I know and grok that startups can pivot on a dime, things change fast, and hyper growth (and hyper lack of growth) are constants. I know that change is the only constant. I did not apply this same logic to my financial thinking, and since things had been “going up and to the right” historically – that it would continue. (Queue the peanut gallery comments about how past performance is no indication of future gain). While all these statements and change are true I missed the fundamental question I should have been asking; what is the harm in taking a smaller X% of the total? If the company does well and hyper scales, I would have missed out on some small amount of upside that hopefully wouldn’t matter. If the company does poorly, I would have adjusted my own risk profile and taken some money off the table and been better stabilized for it. Instead I didn’t take anything.
The interesting thing about this lesson was that it taught me the true potential of exponential growth (which seems obvious in hindsight) and how fast things can go up and down.
In hindsight, I was in a good risk adjusted position to “pass” – I was not married, no kids, no owned property etc… Perfect recipe for high risk high reward. However those things were all in my near future and in looking at things today it is clear I could have (and should have!) taken some liquidity.
I have no complaints, and certainly don’t want any pity, but I like documenting these decisions – even in hindsight. In this case it made sense to me. I remember doing a pros + cons list at the time and came up with my answer. I was working at the company, interested in increasing the enterprise value of the co. and “riding the wave”.

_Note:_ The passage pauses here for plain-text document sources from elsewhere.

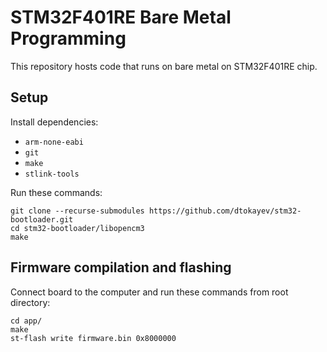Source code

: # STM32F401RE Bare Metal Programming

This repository hosts code that runs on bare metal on STM32F401RE chip.

## Setup

Install dependencies:

* `arm-none-eabi`
* `git`
* `make`
* `stlink-tools`

Run these commands:

    git clone --recurse-submodules https://github.com/dtokayev/stm32-bootloader.git
    cd stm32-bootloader/libopencm3
    make

## Firmware compilation and flashing

Connect board to the computer and run these commands from root directory:

    cd app/
    make
    st-flash write firmware.bin 0x8000000
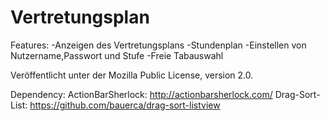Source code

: Vertretungsplan
===============


Features:
-Anzeigen des Vertretungsplans
-Stundenplan
-Einstellen von Nutzername,Passwort und Stufe
-Freie Tabauswahl

Veröffentlicht unter der Mozilla Public License, version 2.0.

Dependency:
ActionBarSherlock: http://actionbarsherlock.com/
Drag-Sort-List: https://github.com/bauerca/drag-sort-listview

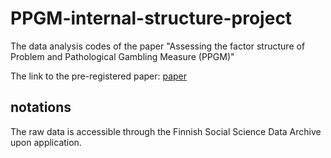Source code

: # PPGM-internal-structure-project
The data analysis codes of the paper "Assessing the factor structure of Problem and Pathological Gambling Measure (PPGM)"

The link to the pre-registered paper: [paper](link)

## notations
The raw data is accessible through the Finnish Social Science Data Archive upon application. 

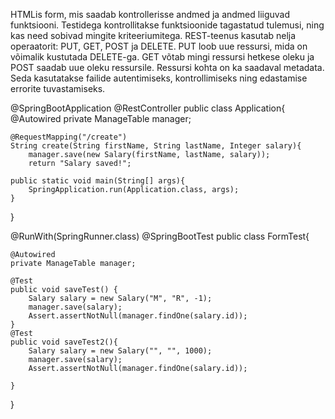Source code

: HTMLis form, mis saadab kontrollerisse andmed ja andmed liiguvad funktsiooni.
Testidega kontrollitakse funktsioonide tagastatud tulemusi, ning kas need sobivad mingite kriteeriumitega.
REST-teenus kasutab nelja operaatorit: PUT, GET, POST ja DELETE. PUT loob uue ressursi,
mida on võimalik kustutada DELETE-ga. GET võtab mingi ressursi hetkese oleku ja POST saadab uue oleku
ressursile. Ressursi kohta on ka saadaval metadata. Seda kasutatakse failide autentimiseks, kontrollimiseks
ning edastamise errorite tuvastamiseks.

@SpringBootApplication
@RestController
public class Application{
    @Autowired
	private ManageTable manager;

	@RequestMapping("/create")
	String create(String firstName, String lastName, Integer salary){
		manager.save(new Salary(firstName, lastName, salary));
		return "Salary saved!";
	
	public static void main(String[] args){
        SpringApplication.run(Application.class, args);
    }	
}
	

@RunWith(SpringRunner.class)
@SpringBootTest
public class FormTest{


	@Autowired
	private ManageTable manager;

	@Test
	public void saveTest() {
		Salary salary = new Salary("M", "R", -1);
		manager.save(salary);
		Assert.assertNotNull(manager.findOne(salary.id));
	}
	@Test
	public void saveTest2(){
		Salary salary = new Salary("", "", 1000);
		manager.save(salary);
		Assert.assertNotNull(manager.findOne(salary.id));
		
	}

}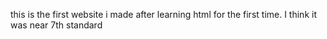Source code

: this is the first website i made after learning html for the first time. I think it was near 7th standard

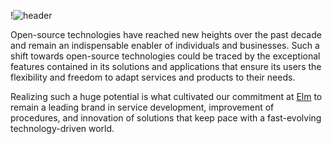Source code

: !![header](https://raw.githubusercontent.com/ElmCompany/.github/main/images/header.jpg)


Open-source technologies have reached new heights over the past decade and remain an indispensable enabler of individuals and businesses. Such a shift towards open-source technologies could be traced by the exceptional features contained in its solutions and applications that ensure its users the flexibility and freedom to adapt services and products to their needs.

Realizing such a huge potential is what cultivated our commitment at [Elm](https://elm.sa) to remain a leading brand in service development, improvement of procedures, and innovation of solutions that keep pace with a fast-evolving technology-driven world.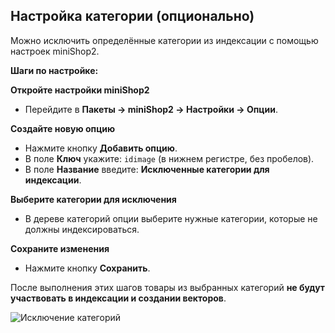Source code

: ## Настройка категории (опционально)

Можно исключить определённые категории из индексации с помощью настроек miniShop2.

**Шаги по настройке:**

**Откройте настройки miniShop2**

- Перейдите в **Пакеты → miniShop2 → Настройки → Опции**.

**Создайте новую опцию**

- Нажмите кнопку **Добавить опцию**.
- В поле **Ключ** укажите: `idimage` (в нижнем регистре, без пробелов).
- В поле **Название** введите: **Исключенные категории для индексации**.

**Выберите категории для исключения**

- В дереве категорий опции выберите нужные категории, которые не должны индексироваться.

**Сохраните изменения**

- Нажмите кнопку **Сохранить**.

После выполнения этих шагов товары из выбранных категорий **не будут участвовать в индексации и создании векторов**.

![Исключение категорий](https://file.modx.pro/files/3/a/d/3adf2be8c7e117e977bcfdc8f845be74.png)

It turns out that believing in a company and selling some of a seemingly illiquid position are two different things.
The nuance of selling some of a position, selling all of a position, and selling none of a position are obviously very personal. Looking back, selling a portion – say 10-25% – would have made a lot of sense. Its hard to tell now where the enterprise value is. I am reminded of the common thinking “its worth what somebody will pay for it”.
There are two interesting conclusions for me about this experience.
The first is that I will always take some liquidity. If for no other reason than you don’t know what the future will hold. Fred Wilson talks about this, and I saw it first hand, but its about taking some money off the table.
The second is that I have no idea how to teach this lesson to others. I talk about this often with one of my best friends and business partners and we both agree. Experiencing this is the best way to learn – but how do you convey this to someone else? Hopefully this post is a way.
If I ever have the question or start to stray from my strategy I hope to revisit this as an expensive reminder – always take some liquidity.